She stayed on deck. Bobby and the two maids were below in a cabin. It was very calm. The sea spread flat and silken under a high moon. She did not feel lonely. This solitude of the sufficient self was ecstasy, after the long, feverish contact with others.

When they landed at Calais, the gay pizzicato of the French tongue gave her such pleasure that she wanted to laugh out like a child suddenly tickled by light fingers. It was so fitting—so deliciously appropriate. Here was she reborn to a new heaven and a new earth. Of course there must be also a new language. How glad she was that her old governess had been French! It seemed that a kindly Fate had been long ago preparing her for this gay moment, as well as this moment for her. She spoke pretty, clear French—had spoken it since babyhood. It was a fresh magic to find herself so well understood. That the day was overcast, as they went rushing on to Paris, through the wide, fenceless, hedgeless fields, did not damp her joyous mood. This greyness was so different from that of England—as different as moonstones from onyx—— She looked at the frail pallor of the sky, and thought of the moonstones of Ceylon, in whose watery silver there is a gleam of blue. She did not care if the sun of France veiled itself; so that Italy burst on her in floods of golden light she was content.
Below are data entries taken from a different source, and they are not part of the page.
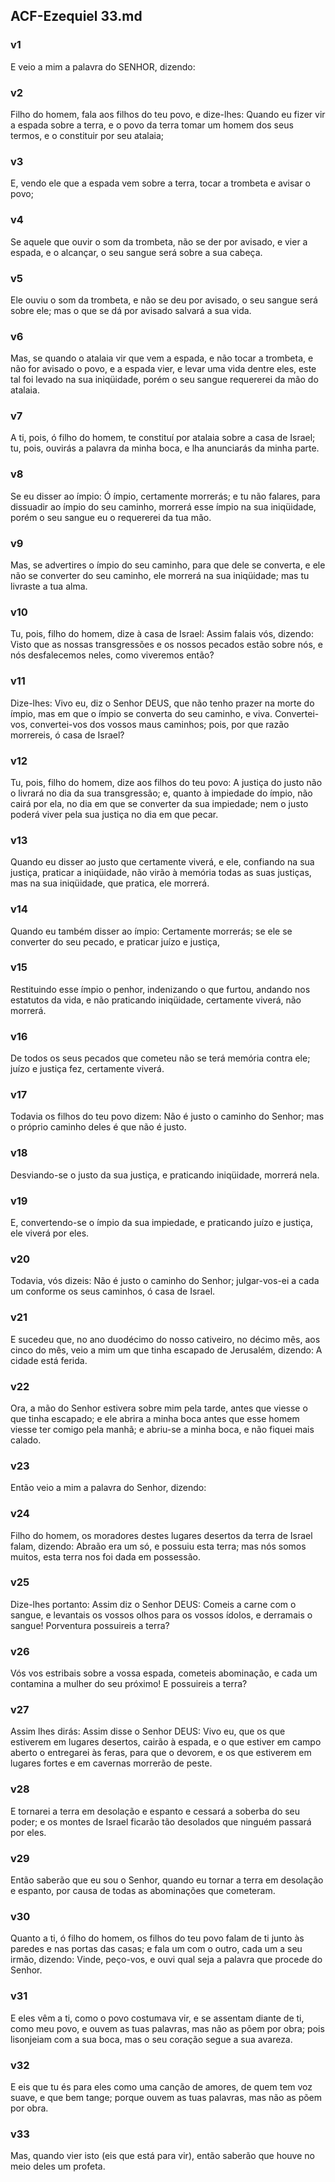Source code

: ## ACF-Ezequiel 33.md
### v1
 E veio a mim a palavra do SENHOR, dizendo:
### v2
 Filho do homem, fala aos filhos do teu povo, e dize-lhes: Quando eu fizer vir a espada sobre a terra, e o povo da terra tomar um homem dos seus termos, e o constituir por seu atalaia;
### v3
 E, vendo ele que a espada vem sobre a terra, tocar a trombeta e avisar o povo;
### v4
 Se aquele que ouvir o som da trombeta, não se der por avisado, e vier a espada, e o alcançar, o seu sangue será sobre a sua cabeça.
### v5
 Ele ouviu o som da trombeta, e não se deu por avisado, o seu sangue será sobre ele; mas o que se dá por avisado salvará a sua vida.
### v6
 Mas, se quando o atalaia vir que vem a espada, e não tocar a trombeta, e não for avisado o povo, e a espada vier, e levar uma vida dentre eles, este tal foi levado na sua iniqüidade, porém o seu sangue requererei da mão do atalaia.
### v7
 A ti, pois, ó filho do homem, te constituí por atalaia sobre a casa de Israel; tu, pois, ouvirás a palavra da minha boca, e lha anunciarás da minha parte.
### v8
 Se eu disser ao ímpio: Ó ímpio, certamente morrerás; e tu não falares, para dissuadir ao ímpio do seu caminho, morrerá esse ímpio na sua iniqüidade, porém o seu sangue eu o requererei da tua mão.
### v9
 Mas, se advertires o ímpio do seu caminho, para que dele se converta, e ele não se converter do seu caminho, ele morrerá na sua iniqüidade; mas tu livraste a tua alma.
### v10
 Tu, pois, filho do homem, dize à casa de Israel: Assim falais vós, dizendo: Visto que as nossas transgressões e os nossos pecados estão sobre nós, e nós desfalecemos neles, como viveremos então?
### v11
 Dize-lhes: Vivo eu, diz o Senhor DEUS, que não tenho prazer na morte do ímpio, mas em que o ímpio se converta do seu caminho, e viva. Convertei-vos, convertei-vos dos vossos maus caminhos; pois, por que razão morrereis, ó casa de Israel?
### v12
 Tu, pois, filho do homem, dize aos filhos do teu povo: A justiça do justo não o livrará no dia da sua transgressão; e, quanto à impiedade do ímpio, não cairá por ela, no dia em que se converter da sua impiedade; nem o justo poderá viver pela sua justiça no dia em que pecar.
### v13
 Quando eu disser ao justo que certamente viverá, e ele, confiando na sua justiça, praticar a iniqüidade, não virão à memória todas as suas justiças, mas na sua iniqüidade, que pratica, ele morrerá.
### v14
 Quando eu também disser ao ímpio: Certamente morrerás; se ele se converter do seu pecado, e praticar juízo e justiça,
### v15
 Restituindo esse ímpio o penhor, indenizando o que furtou, andando nos estatutos da vida, e não praticando iniqüidade, certamente viverá, não morrerá.
### v16
 De todos os seus pecados que cometeu não se terá memória contra ele; juízo e justiça fez, certamente viverá.
### v17
 Todavia os filhos do teu povo dizem: Não é justo o caminho do Senhor; mas o próprio caminho deles é que não é justo.
### v18
 Desviando-se o justo da sua justiça, e praticando iniqüidade, morrerá nela.
### v19
 E, convertendo-se o ímpio da sua impiedade, e praticando juízo e justiça, ele viverá por eles.
### v20
 Todavia, vós dizeis: Não é justo o caminho do Senhor; julgar-vos-ei a cada um conforme os seus caminhos, ó casa de Israel.
### v21
 E sucedeu que, no ano duodécimo do nosso cativeiro, no décimo mês, aos cinco do mês, veio a mim um que tinha escapado de Jerusalém, dizendo: A cidade está ferida.
### v22
 Ora, a mão do Senhor estivera sobre mim pela tarde, antes que viesse o que tinha escapado; e ele abrira a minha boca antes que esse homem viesse ter comigo pela manhã; e abriu-se a minha boca, e não fiquei mais calado.
### v23
 Então veio a mim a palavra do Senhor, dizendo:
### v24
 Filho do homem, os moradores destes lugares desertos da terra de Israel falam, dizendo: Abraão era um só, e possuiu esta terra; mas nós somos muitos, esta terra nos foi dada em possessão.
### v25
 Dize-lhes portanto: Assim diz o Senhor DEUS: Comeis a carne com o sangue, e levantais os vossos olhos para os vossos ídolos, e derramais o sangue! Porventura possuireis a terra?
### v26
 Vós vos estribais sobre a vossa espada, cometeis abominação, e cada um contamina a mulher do seu próximo! E possuireis a terra?
### v27
 Assim lhes dirás: Assim disse o Senhor DEUS: Vivo eu, que os que estiverem em lugares desertos, cairão à espada, e o que estiver em campo aberto o entregarei às feras, para que o devorem, e os que estiverem em lugares fortes e em cavernas morrerão de peste.
### v28
 E tornarei a terra em desolação e espanto e cessará a soberba do seu poder; e os montes de Israel ficarão tão desolados que ninguém passará por eles.
### v29
 Então saberão que eu sou o Senhor, quando eu tornar a terra em desolação e espanto, por causa de todas as abominações que cometeram.
### v30
 Quanto a ti, ó filho do homem, os filhos do teu povo falam de ti junto às paredes e nas portas das casas; e fala um com o outro, cada um a seu irmão, dizendo: Vinde, peço-vos, e ouvi qual seja a palavra que procede do Senhor.
### v31
 E eles vêm a ti, como o povo costumava vir, e se assentam diante de ti, como meu povo, e ouvem as tuas palavras, mas não as põem por obra; pois lisonjeiam com a sua boca, mas o seu coração segue a sua avareza.
### v32
 E eis que tu és para eles como uma canção de amores, de quem tem voz suave, e que bem tange; porque ouvem as tuas palavras, mas não as põem por obra.
### v33
 Mas, quando vier isto (eis que está para vir), então saberão que houve no meio deles um profeta.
She could not bear the thought of seeing Italy, for the first time, demure and grey. On the bright horizon of her fancy it floated like a magic island wrought of golden glass and lapis-lazuli—colonnaded with pale marble—hung round about with gardens like ancient Babylon—crowned with lilies like its own Florence—and with violets like Athens. The "blunt-nosed" bees of Theocritus hummed about it. Song-birds like living jewels flew above it. Alas! She did not know that the inhabitants of her fairyland devour their song-birds.

But though she dreamed of the Italy of poets and painters, she had to go direct to practical Milan. Bellamy thought it important that a certain Dr. Johnson who lived there should see Bobby before she took him to Lago Maggiore for the remainder of the summer.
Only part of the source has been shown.